===== Data provided =====
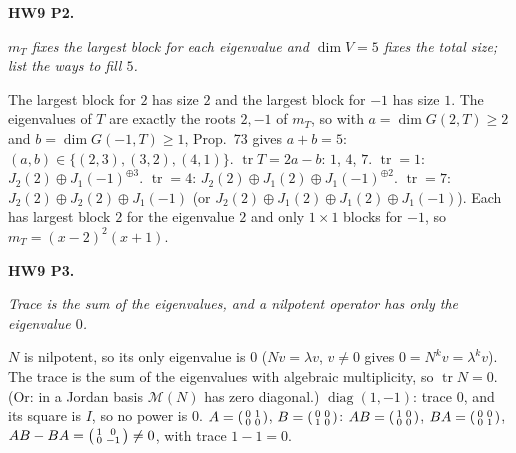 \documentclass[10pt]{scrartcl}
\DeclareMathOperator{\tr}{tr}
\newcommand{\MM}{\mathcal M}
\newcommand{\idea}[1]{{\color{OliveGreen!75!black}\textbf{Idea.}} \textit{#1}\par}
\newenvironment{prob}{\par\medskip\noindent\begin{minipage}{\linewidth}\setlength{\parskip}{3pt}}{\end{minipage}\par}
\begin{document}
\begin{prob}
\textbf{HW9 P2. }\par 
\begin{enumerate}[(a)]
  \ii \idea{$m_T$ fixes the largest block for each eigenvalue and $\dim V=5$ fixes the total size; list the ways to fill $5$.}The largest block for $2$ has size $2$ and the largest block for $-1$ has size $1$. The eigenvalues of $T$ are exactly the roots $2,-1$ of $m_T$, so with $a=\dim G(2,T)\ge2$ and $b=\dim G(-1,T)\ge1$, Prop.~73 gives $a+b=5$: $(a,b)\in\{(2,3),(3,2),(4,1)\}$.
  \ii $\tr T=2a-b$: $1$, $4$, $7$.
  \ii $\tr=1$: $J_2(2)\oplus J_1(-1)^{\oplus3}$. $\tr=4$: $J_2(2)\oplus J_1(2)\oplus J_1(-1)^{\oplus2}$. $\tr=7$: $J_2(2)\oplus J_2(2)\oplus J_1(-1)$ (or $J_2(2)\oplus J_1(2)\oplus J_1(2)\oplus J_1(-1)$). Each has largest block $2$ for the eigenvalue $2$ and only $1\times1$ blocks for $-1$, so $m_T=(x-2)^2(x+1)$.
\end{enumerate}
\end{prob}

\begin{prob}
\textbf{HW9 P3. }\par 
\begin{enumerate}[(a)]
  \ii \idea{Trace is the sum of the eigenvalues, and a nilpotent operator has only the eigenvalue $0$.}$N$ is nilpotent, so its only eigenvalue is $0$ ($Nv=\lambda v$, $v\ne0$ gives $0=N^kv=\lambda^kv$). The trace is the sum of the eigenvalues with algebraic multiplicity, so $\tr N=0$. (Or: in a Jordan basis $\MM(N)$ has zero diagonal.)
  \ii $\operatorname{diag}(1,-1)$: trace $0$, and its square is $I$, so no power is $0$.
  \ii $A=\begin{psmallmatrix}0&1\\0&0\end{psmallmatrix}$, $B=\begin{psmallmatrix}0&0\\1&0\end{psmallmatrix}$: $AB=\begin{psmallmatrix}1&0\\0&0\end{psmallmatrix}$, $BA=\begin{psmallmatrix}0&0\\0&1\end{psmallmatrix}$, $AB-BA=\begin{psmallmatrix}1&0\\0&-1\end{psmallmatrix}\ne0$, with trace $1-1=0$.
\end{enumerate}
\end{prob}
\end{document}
=====
▶ Your goal:
Copy the data word for word. Pictures do not go in the copy.

▶ Output for this exercise:
 \documentclass[10pt]{scrartcl}
\DeclareMathOperator{\tr}{tr}
\newcommand{\MM}{\mathcal M}
\newcommand{\idea}[1]{{\color{OliveGreen!75!black}\textbf{Idea.}} \textit{#1}\par}
\newenvironment{prob}{\par\medskip\noindent\begin{minipage}{\linewidth}\setlength{\parskip}{3pt}}{\end{minipage}\par}
\begin{document}
\begin{prob}
\textbf{HW9 P2. }\par 
\begin{enumerate}[(a)]
  \ii \idea{$m_T$ fixes the largest block for each eigenvalue and $\dim V=5$ fixes the total size; list the ways to fill $5$.}The largest block for $2$ has size $2$ and the largest block for $-1$ has size $1$. The eigenvalues of $T$ are exactly the roots $2,-1$ of $m_T$, so with $a=\dim G(2,T)\ge2$ and $b=\dim G(-1,T)\ge1$, Prop.~73 gives $a+b=5$: $(a,b)\in\{(2,3),(3,2),(4,1)\}$.
  \ii $\tr T=2a-b$: $1$, $4$, $7$.
  \ii $\tr=1$: $J_2(2)\oplus J_1(-1)^{\oplus3}$. $\tr=4$: $J_2(2)\oplus J_1(2)\oplus J_1(-1)^{\oplus2}$. $\tr=7$: $J_2(2)\oplus J_2(2)\oplus J_1(-1)$ (or $J_2(2)\oplus J_1(2)\oplus J_1(2)\oplus J_1(-1)$). Each has largest block $2$ for the eigenvalue $2$ and only $1\times1$ blocks for $-1$, so $m_T=(x-2)^2(x+1)$.
\end{enumerate}
\end{prob}

\begin{prob}
\textbf{HW9 P3. }\par 
\begin{enumerate}[(a)]
  \ii \idea{Trace is the sum of the eigenvalues, and a nilpotent operator has only the eigenvalue $0$.}$N$ is nilpotent, so its only eigenvalue is $0$ ($Nv=\lambda v$, $v\ne0$ gives $0=N^kv=\lambda^kv$). The trace is the sum of the eigenvalues with algebraic multiplicity, so $\tr N=0$. (Or: in a Jordan basis $\MM(N)$ has zero diagonal.)
  \ii $\operatorname{diag}(1,-1)$: trace $0$, and its square is $I$, so no power is $0$.
  \ii $A=\begin{psmallmatrix}0&1\\0&0\end{psmallmatrix}$, $B=\begin{psmallmatrix}0&0\\1&0\end{psmallmatrix}$: $AB=\begin{psmallmatrix}1&0\\0&0\end{psmallmatrix}$, $BA=\begin{psmallmatrix}0&0\\0&1\end{psmallmatrix}$, $AB-BA=\begin{psmallmatrix}1&0\\0&-1\end{psmallmatrix}\ne0$, with trace $1-1=0$.
\end{enumerate}
\end{prob}
\end{document}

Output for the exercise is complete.